Teresa Manidis

Thanks for the text to this lecture, Katie, it was an engaging read.  Besides your sound thought and logic, I also found many parallels between our early lives - our affinity for Anne of Green Gables, for example, or our both being (quite) hopelessly Romantic (as English majors we actually took a test, in class, to see which student was the most capital-R Romantic in the entire university - I won, hands-down, with 99/100 - I lost one point for preferring Spring to Fall, the most 'hopelessly Romantic season of them all').

And I 'shook hands with you, mentally' when you broke away from the stilted covenant/courtship paradigm.  Do you know whom you reminded me of?  

Your words, describing your mindset before your 'enlightenment':

'Our relationship was completely . . . in accordance with God's plan . . . I wasn't in love with him, but I assumed that would come, eventually.'

St. John River's words:

'You would not repent marrying me . . . we must be married.  I repeat it there is no other way; and undoubtedly enough of love would follow upon marriage to render the union right even in your eyes.'

#1 - Jan. 20 at 6:40pm | quote

 

Teresa Manidis

Jane Eyre's words, spoken in response to St. John's chilly pragmatism, could have been your own:

'I scorn your idea of love,' I could not help saying . . .'I scorn the counterfeit sentiment you offer: yes, St. John, and I scorn you when you offer it.'

The heart of your lecture does the same thing, Katie, 'scorning' a calculating, utilitarian, nearly bloodless form of courtship, and embracing instead

'Poetry, beauty, transcendence, sublimity, truth, tenderness, oblation, self-donation, purity, fidelity, refinement, reserve, nobility, sacrifice, devotion, communion

and (last, but not least) love.

#2 - Jan. 20 at 6:49pm | quote

Jules van Schaijik

I love that passage in Jane Eyre. It is, as you say, such a perfect illustration of a thoroughly utilitarian approach to marriage. And it is especially illuminating because the goal, to which St. John sees marriage as the only means, is so lofty and noble.

Perhaps we should start a collection of striking marriage proposals from literature and real life. That would be a lot of fun, and we would end up with a great resource.

#3 - Jan. 21 at 9:20pm | quote

 

Katie van Schaijik

I'm definitely a fall girl.

Though spring is completely irresistible in its own way.

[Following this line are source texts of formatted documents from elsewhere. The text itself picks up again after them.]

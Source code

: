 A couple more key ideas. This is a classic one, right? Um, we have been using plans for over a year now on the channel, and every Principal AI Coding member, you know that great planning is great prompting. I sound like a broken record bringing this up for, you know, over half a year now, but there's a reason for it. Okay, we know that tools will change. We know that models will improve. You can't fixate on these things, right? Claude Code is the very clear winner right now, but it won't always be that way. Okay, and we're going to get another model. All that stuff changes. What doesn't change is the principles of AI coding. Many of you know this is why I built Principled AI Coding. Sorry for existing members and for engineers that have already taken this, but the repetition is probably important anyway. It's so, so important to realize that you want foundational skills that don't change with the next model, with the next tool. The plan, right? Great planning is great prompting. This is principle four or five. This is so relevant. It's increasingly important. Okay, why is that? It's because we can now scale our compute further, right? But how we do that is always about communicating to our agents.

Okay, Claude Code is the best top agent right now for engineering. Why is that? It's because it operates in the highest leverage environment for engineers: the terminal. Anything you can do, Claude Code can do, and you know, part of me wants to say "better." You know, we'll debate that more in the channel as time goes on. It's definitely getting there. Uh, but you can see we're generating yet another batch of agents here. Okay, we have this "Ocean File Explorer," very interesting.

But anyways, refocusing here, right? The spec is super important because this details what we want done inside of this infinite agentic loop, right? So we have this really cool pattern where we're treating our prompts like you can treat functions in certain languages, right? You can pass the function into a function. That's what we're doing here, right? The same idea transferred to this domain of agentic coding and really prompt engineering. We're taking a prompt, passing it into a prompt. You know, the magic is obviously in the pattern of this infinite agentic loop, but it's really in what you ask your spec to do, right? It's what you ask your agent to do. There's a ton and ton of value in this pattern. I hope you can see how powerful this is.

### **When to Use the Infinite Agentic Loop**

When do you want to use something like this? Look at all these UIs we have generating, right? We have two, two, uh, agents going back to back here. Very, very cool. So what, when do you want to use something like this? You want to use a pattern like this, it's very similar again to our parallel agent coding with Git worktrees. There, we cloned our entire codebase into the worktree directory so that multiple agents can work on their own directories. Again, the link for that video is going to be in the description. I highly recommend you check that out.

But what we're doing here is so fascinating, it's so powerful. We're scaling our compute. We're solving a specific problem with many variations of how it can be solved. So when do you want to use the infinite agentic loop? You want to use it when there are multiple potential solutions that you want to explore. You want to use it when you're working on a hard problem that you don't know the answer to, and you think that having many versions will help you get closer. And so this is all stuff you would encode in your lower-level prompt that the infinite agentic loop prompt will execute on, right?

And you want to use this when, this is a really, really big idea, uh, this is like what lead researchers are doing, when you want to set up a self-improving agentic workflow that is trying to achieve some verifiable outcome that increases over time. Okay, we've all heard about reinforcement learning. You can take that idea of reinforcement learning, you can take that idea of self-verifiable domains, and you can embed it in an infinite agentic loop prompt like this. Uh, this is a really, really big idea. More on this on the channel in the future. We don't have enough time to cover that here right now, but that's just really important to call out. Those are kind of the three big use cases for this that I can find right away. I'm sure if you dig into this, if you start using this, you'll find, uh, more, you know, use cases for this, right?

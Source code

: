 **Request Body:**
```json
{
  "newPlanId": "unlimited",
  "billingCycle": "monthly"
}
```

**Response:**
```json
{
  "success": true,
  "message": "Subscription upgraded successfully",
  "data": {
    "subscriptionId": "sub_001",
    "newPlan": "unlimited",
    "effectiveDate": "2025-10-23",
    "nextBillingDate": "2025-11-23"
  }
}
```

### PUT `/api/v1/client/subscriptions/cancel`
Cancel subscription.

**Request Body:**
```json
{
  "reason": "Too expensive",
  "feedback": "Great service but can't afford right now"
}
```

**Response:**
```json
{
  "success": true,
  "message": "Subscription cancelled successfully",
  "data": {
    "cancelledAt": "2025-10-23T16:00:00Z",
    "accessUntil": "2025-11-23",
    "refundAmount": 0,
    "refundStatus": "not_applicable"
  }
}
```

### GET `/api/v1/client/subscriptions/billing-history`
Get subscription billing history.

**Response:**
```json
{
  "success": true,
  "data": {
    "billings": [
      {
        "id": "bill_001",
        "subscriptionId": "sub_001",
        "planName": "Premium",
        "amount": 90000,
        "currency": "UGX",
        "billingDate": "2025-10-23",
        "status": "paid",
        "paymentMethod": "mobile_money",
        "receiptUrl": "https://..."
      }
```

#4 - Jan. 21 at 9:23pm | quote

 

Teresa Manidis

Jules, I heartily second the motion to start a compilation!  Set it up, and I shall submit

#5 - Jan. 23 at 5:49pm | quote

 

Katie van Schaijik

That one in Jane Eyre is priceless.  So is the one early on in Middlemarch.  I like the idea a lot.  

#6 - Jan. 23 at 6:45pm | quote

Jules van Schaijik

I've been working on it Teresa. I think it will be ready soon.